TASK:
Leave every picture out and write out the records below exactly.

SUPPLIED RECORDS:
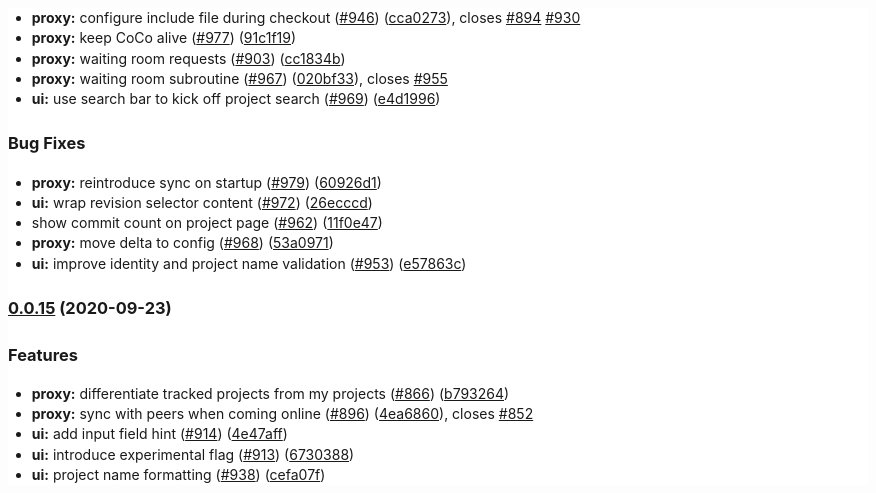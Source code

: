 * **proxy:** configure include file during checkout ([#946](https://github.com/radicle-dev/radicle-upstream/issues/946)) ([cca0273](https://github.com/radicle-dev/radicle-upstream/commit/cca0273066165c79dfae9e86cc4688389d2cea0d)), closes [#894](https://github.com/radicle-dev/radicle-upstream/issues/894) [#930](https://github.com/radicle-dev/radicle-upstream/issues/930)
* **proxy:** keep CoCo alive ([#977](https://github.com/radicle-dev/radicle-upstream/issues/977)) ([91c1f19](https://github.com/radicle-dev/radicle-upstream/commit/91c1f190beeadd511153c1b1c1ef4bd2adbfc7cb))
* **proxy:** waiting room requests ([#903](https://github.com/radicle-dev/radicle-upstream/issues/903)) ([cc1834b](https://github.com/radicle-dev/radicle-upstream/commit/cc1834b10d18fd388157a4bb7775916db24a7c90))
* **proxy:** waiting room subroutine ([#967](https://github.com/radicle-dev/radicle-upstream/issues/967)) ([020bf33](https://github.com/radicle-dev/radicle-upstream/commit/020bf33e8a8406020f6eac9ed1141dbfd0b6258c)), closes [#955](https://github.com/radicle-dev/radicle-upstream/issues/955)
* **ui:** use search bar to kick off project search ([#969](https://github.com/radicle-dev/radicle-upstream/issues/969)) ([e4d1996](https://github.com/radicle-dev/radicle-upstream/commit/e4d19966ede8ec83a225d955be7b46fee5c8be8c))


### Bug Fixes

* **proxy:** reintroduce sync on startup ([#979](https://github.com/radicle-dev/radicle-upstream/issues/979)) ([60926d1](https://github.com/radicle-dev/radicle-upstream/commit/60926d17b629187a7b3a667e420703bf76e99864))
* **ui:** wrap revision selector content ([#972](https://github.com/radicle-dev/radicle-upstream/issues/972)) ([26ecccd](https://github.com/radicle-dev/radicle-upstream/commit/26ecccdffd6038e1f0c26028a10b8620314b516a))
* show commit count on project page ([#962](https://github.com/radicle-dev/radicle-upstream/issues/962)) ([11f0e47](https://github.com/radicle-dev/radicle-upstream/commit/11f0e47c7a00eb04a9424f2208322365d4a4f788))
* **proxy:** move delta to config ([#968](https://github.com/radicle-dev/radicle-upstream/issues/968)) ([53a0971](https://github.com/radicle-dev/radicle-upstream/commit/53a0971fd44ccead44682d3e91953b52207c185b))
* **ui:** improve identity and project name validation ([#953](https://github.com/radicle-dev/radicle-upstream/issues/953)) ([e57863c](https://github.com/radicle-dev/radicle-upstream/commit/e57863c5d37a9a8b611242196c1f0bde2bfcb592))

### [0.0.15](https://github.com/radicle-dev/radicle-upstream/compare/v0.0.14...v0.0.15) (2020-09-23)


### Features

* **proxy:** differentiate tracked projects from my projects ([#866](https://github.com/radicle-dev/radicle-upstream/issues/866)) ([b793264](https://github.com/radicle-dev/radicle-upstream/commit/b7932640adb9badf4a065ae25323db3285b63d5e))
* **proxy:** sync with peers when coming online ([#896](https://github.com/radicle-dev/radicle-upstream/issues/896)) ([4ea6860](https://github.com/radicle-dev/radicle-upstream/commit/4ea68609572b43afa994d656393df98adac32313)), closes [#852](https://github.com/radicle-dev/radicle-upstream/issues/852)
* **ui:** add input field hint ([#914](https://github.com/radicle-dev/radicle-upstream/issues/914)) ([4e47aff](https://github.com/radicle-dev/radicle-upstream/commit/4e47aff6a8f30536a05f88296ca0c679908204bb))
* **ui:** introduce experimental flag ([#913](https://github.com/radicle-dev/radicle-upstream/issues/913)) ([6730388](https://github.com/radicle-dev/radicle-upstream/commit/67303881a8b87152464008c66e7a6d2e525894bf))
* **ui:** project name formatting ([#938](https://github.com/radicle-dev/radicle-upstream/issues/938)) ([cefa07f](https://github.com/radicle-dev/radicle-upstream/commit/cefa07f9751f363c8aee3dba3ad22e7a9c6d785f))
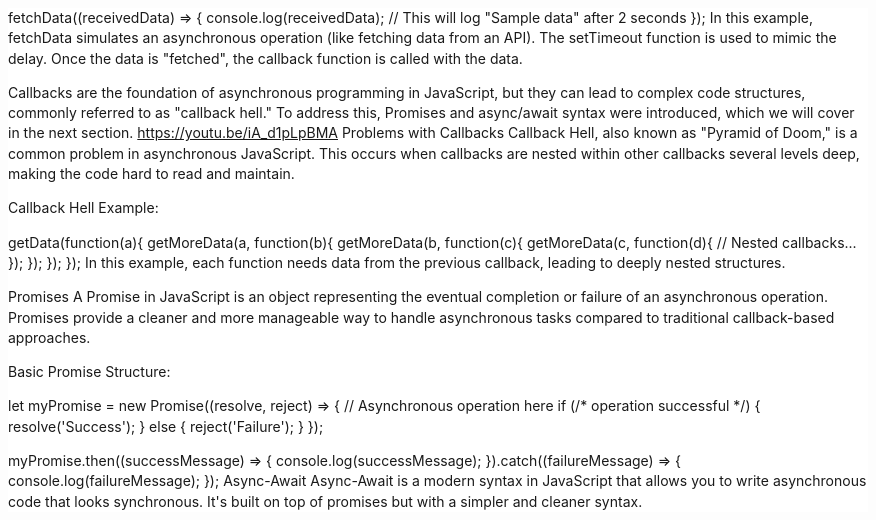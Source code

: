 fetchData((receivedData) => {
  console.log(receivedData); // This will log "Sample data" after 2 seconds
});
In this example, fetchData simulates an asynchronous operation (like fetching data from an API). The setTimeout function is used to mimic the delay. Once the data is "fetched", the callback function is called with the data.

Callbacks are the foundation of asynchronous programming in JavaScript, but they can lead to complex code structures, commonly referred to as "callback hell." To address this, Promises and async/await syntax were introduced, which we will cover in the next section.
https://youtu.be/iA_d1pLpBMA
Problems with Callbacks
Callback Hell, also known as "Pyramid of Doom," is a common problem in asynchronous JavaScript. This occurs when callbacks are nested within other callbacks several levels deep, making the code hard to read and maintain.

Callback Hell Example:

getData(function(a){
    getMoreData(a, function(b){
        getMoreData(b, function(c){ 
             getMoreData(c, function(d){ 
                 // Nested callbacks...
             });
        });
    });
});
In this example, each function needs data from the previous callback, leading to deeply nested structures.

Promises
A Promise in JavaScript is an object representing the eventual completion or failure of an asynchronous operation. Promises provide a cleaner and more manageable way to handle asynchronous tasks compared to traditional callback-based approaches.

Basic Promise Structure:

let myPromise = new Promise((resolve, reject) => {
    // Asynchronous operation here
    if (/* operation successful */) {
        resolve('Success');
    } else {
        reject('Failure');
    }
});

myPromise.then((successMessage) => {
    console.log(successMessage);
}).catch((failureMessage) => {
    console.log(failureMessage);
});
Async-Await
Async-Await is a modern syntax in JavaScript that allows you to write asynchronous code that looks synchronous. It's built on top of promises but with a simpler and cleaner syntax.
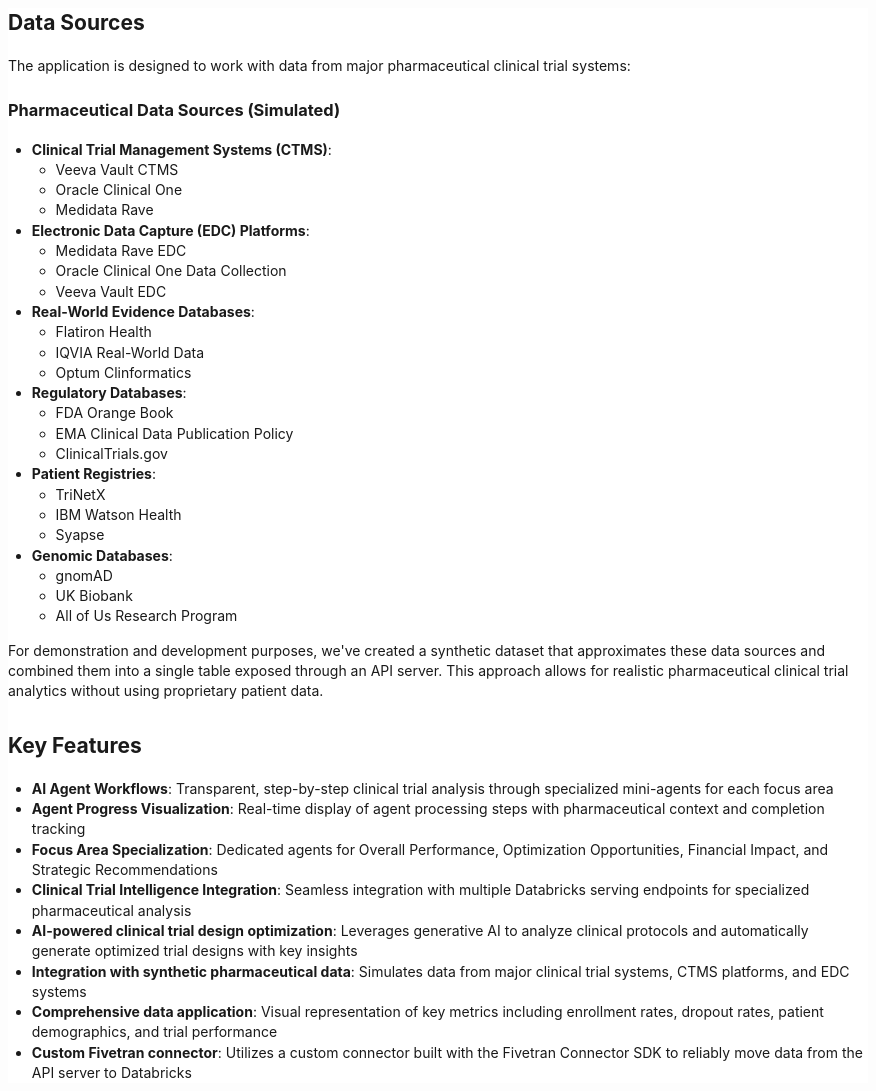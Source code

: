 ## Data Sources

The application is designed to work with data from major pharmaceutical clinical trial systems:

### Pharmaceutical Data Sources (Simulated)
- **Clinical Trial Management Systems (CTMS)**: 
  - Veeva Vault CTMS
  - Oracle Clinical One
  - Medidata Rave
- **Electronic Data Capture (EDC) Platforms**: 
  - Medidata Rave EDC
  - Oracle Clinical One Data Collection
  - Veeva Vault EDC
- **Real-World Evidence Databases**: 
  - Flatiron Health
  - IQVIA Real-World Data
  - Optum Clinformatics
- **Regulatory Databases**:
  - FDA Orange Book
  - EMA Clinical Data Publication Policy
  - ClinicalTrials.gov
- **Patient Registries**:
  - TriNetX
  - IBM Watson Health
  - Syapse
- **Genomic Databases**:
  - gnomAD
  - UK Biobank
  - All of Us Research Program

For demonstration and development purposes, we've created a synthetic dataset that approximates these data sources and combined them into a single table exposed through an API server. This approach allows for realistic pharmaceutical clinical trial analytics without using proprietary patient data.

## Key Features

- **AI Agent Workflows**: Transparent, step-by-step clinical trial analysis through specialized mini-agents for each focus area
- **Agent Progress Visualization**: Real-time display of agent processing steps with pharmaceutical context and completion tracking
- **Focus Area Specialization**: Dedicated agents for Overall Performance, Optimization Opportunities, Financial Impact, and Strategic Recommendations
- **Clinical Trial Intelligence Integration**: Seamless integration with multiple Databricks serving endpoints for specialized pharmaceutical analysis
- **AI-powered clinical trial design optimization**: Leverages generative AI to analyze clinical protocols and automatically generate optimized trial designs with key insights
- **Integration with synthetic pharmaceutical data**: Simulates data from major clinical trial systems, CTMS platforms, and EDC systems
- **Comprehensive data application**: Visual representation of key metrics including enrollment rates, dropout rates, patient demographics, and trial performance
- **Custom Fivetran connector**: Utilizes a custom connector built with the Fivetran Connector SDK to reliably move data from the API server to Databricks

RESULT OF THIS TASK:
Source code

: * **proxy:** configure include file during checkout ([#946](https://github.com/radicle-dev/radicle-upstream/issues/946)) ([cca0273](https://github.com/radicle-dev/radicle-upstream/commit/cca0273066165c79dfae9e86cc4688389d2cea0d)), closes [#894](https://github.com/radicle-dev/radicle-upstream/issues/894) [#930](https://github.com/radicle-dev/radicle-upstream/issues/930)
* **proxy:** keep CoCo alive ([#977](https://github.com/radicle-dev/radicle-upstream/issues/977)) ([91c1f19](https://github.com/radicle-dev/radicle-upstream/commit/91c1f190beeadd511153c1b1c1ef4bd2adbfc7cb))
* **proxy:** waiting room requests ([#903](https://github.com/radicle-dev/radicle-upstream/issues/903)) ([cc1834b](https://github.com/radicle-dev/radicle-upstream/commit/cc1834b10d18fd388157a4bb7775916db24a7c90))
* **proxy:** waiting room subroutine ([#967](https://github.com/radicle-dev/radicle-upstream/issues/967)) ([020bf33](https://github.com/radicle-dev/radicle-upstream/commit/020bf33e8a8406020f6eac9ed1141dbfd0b6258c)), closes [#955](https://github.com/radicle-dev/radicle-upstream/issues/955)
* **ui:** use search bar to kick off project search ([#969](https://github.com/radicle-dev/radicle-upstream/issues/969)) ([e4d1996](https://github.com/radicle-dev/radicle-upstream/commit/e4d19966ede8ec83a225d955be7b46fee5c8be8c))


### Bug Fixes

* **proxy:** reintroduce sync on startup ([#979](https://github.com/radicle-dev/radicle-upstream/issues/979)) ([60926d1](https://github.com/radicle-dev/radicle-upstream/commit/60926d17b629187a7b3a667e420703bf76e99864))
* **ui:** wrap revision selector content ([#972](https://github.com/radicle-dev/radicle-upstream/issues/972)) ([26ecccd](https://github.com/radicle-dev/radicle-upstream/commit/26ecccdffd6038e1f0c26028a10b8620314b516a))
* show commit count on project page ([#962](https://github.com/radicle-dev/radicle-upstream/issues/962)) ([11f0e47](https://github.com/radicle-dev/radicle-upstream/commit/11f0e47c7a00eb04a9424f2208322365d4a4f788))
* **proxy:** move delta to config ([#968](https://github.com/radicle-dev/radicle-upstream/issues/968)) ([53a0971](https://github.com/radicle-dev/radicle-upstream/commit/53a0971fd44ccead44682d3e91953b52207c185b))
* **ui:** improve identity and project name validation ([#953](https://github.com/radicle-dev/radicle-upstream/issues/953)) ([e57863c](https://github.com/radicle-dev/radicle-upstream/commit/e57863c5d37a9a8b611242196c1f0bde2bfcb592))

### [0.0.15](https://github.com/radicle-dev/radicle-upstream/compare/v0.0.14...v0.0.15) (2020-09-23)


### Features

* **proxy:** differentiate tracked projects from my projects ([#866](https://github.com/radicle-dev/radicle-upstream/issues/866)) ([b793264](https://github.com/radicle-dev/radicle-upstream/commit/b7932640adb9badf4a065ae25323db3285b63d5e))
* **proxy:** sync with peers when coming online ([#896](https://github.com/radicle-dev/radicle-upstream/issues/896)) ([4ea6860](https://github.com/radicle-dev/radicle-upstream/commit/4ea68609572b43afa994d656393df98adac32313)), closes [#852](https://github.com/radicle-dev/radicle-upstream/issues/852)
* **ui:** add input field hint ([#914](https://github.com/radicle-dev/radicle-upstream/issues/914)) ([4e47aff](https://github.com/radicle-dev/radicle-upstream/commit/4e47aff6a8f30536a05f88296ca0c679908204bb))
* **ui:** introduce experimental flag ([#913](https://github.com/radicle-dev/radicle-upstream/issues/913)) ([6730388](https://github.com/radicle-dev/radicle-upstream/commit/67303881a8b87152464008c66e7a6d2e525894bf))
* **ui:** project name formatting ([#938](https://github.com/radicle-dev/radicle-upstream/issues/938)) ([cefa07f](https://github.com/radicle-dev/radicle-upstream/commit/cefa07f9751f363c8aee3dba3ad22e7a9c6d785f))
Source code

: fetchData((receivedData) => {
  console.log(receivedData); // This will log "Sample data" after 2 seconds
});
In this example, fetchData simulates an asynchronous operation (like fetching data from an API). The setTimeout function is used to mimic the delay. Once the data is "fetched", the callback function is called with the data.

Callbacks are the foundation of asynchronous programming in JavaScript, but they can lead to complex code structures, commonly referred to as "callback hell." To address this, Promises and async/await syntax were introduced, which we will cover in the next section.
https://youtu.be/iA_d1pLpBMA
Problems with Callbacks
Callback Hell, also known as "Pyramid of Doom," is a common problem in asynchronous JavaScript. This occurs when callbacks are nested within other callbacks several levels deep, making the code hard to read and maintain.

Callback Hell Example:

getData(function(a){
    getMoreData(a, function(b){
        getMoreData(b, function(c){ 
             getMoreData(c, function(d){ 
                 // Nested callbacks...
             });
        });
    });
});
In this example, each function needs data from the previous callback, leading to deeply nested structures.

Promises
A Promise in JavaScript is an object representing the eventual completion or failure of an asynchronous operation. Promises provide a cleaner and more manageable way to handle asynchronous tasks compared to traditional callback-based approaches.

Basic Promise Structure:

let myPromise = new Promise((resolve, reject) => {
    // Asynchronous operation here
    if (/* operation successful */) {
        resolve('Success');
    } else {
        reject('Failure');
    }
});

myPromise.then((successMessage) => {
    console.log(successMessage);
}).catch((failureMessage) => {
    console.log(failureMessage);
});
Async-Await
Async-Await is a modern syntax in JavaScript that allows you to write asynchronous code that looks synchronous. It's built on top of promises but with a simpler and cleaner syntax.
Source code

: ## Data Sources

The application is designed to work with data from major pharmaceutical clinical trial systems:

### Pharmaceutical Data Sources (Simulated)
- **Clinical Trial Management Systems (CTMS)**: 
  - Veeva Vault CTMS
  - Oracle Clinical One
  - Medidata Rave
- **Electronic Data Capture (EDC) Platforms**: 
  - Medidata Rave EDC
  - Oracle Clinical One Data Collection
  - Veeva Vault EDC
- **Real-World Evidence Databases**: 
  - Flatiron Health
  - IQVIA Real-World Data
  - Optum Clinformatics
- **Regulatory Databases**:
  - FDA Orange Book
  - EMA Clinical Data Publication Policy
  - ClinicalTrials.gov
- **Patient Registries**:
  - TriNetX
  - IBM Watson Health
  - Syapse
- **Genomic Databases**:
  - gnomAD
  - UK Biobank
  - All of Us Research Program

For demonstration and development purposes, we've created a synthetic dataset that approximates these data sources and combined them into a single table exposed through an API server. This approach allows for realistic pharmaceutical clinical trial analytics without using proprietary patient data.

## Key Features

- **AI Agent Workflows**: Transparent, step-by-step clinical trial analysis through specialized mini-agents for each focus area
- **Agent Progress Visualization**: Real-time display of agent processing steps with pharmaceutical context and completion tracking
- **Focus Area Specialization**: Dedicated agents for Overall Performance, Optimization Opportunities, Financial Impact, and Strategic Recommendations
- **Clinical Trial Intelligence Integration**: Seamless integration with multiple Databricks serving endpoints for specialized pharmaceutical analysis
- **AI-powered clinical trial design optimization**: Leverages generative AI to analyze clinical protocols and automatically generate optimized trial designs with key insights
- **Integration with synthetic pharmaceutical data**: Simulates data from major clinical trial systems, CTMS platforms, and EDC systems
- **Comprehensive data application**: Visual representation of key metrics including enrollment rates, dropout rates, patient demographics, and trial performance
- **Custom Fivetran connector**: Utilizes a custom connector built with the Fivetran Connector SDK to reliably move data from the API server to Databricks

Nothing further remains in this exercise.